#### DIRECTIONS FOR THIS TASK
Look through the material for lines with the word "begin", and copy each one.

>>>

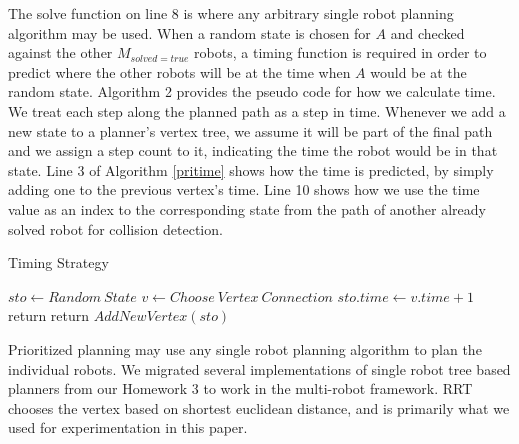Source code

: \documentclass[12pt,journal,compsoc]{IEEEtran}
\begin{document}
The solve function on line 8 is where any arbitrary single robot planning algorithm may be used. When a random state is chosen for $A$ and checked against the other $M_{solved=true}$ robots, a timing function is required in order to predict where the other robots will be at the time when $A$ would be at the random state. Algorithm 2 provides the pseudo code for how we calculate time. We treat each step along the planned path as a step in time. Whenever we add a new state to a planner's vertex tree, we assume it will be part of the final path and we assign a step count to it, indicating the time the robot would be in that state. Line 3 of Algorithm \ref{pritime} shows how the time is predicted, by simply adding one to the previous vertex's time. Line 10 shows how we use the time value as an index to the corresponding state from the path of another already solved robot for collision detection.

\begin{algorithm}
\caption{Timing Strategy}\label{pritime}
\begin{algorithmic}[1]
\State $sto \gets Random~State$
\State $v \gets Choose~Vertex~Connection$
\State $sto.time \gets v.time + 1$
\State return
\EndIf
\EndFor
{}
\State return
\EndIf
\EndFor
\State $AddNewVertex(sto)$
\end{algorithmic}
\end{algorithm}

\par
Prioritized planning may use any single robot planning algorithm to plan the individual robots. We migrated several implementations of single robot tree based planners from our Homework 3 to work in the multi-robot framework. RRT chooses the vertex based on shortest euclidean distance, and is primarily what we used for experimentation in this paper.
\end{document}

<<<

#### WRITTEN ANSWER
\begin{document}
\begin{algorithm}
\begin{algorithmic}[1]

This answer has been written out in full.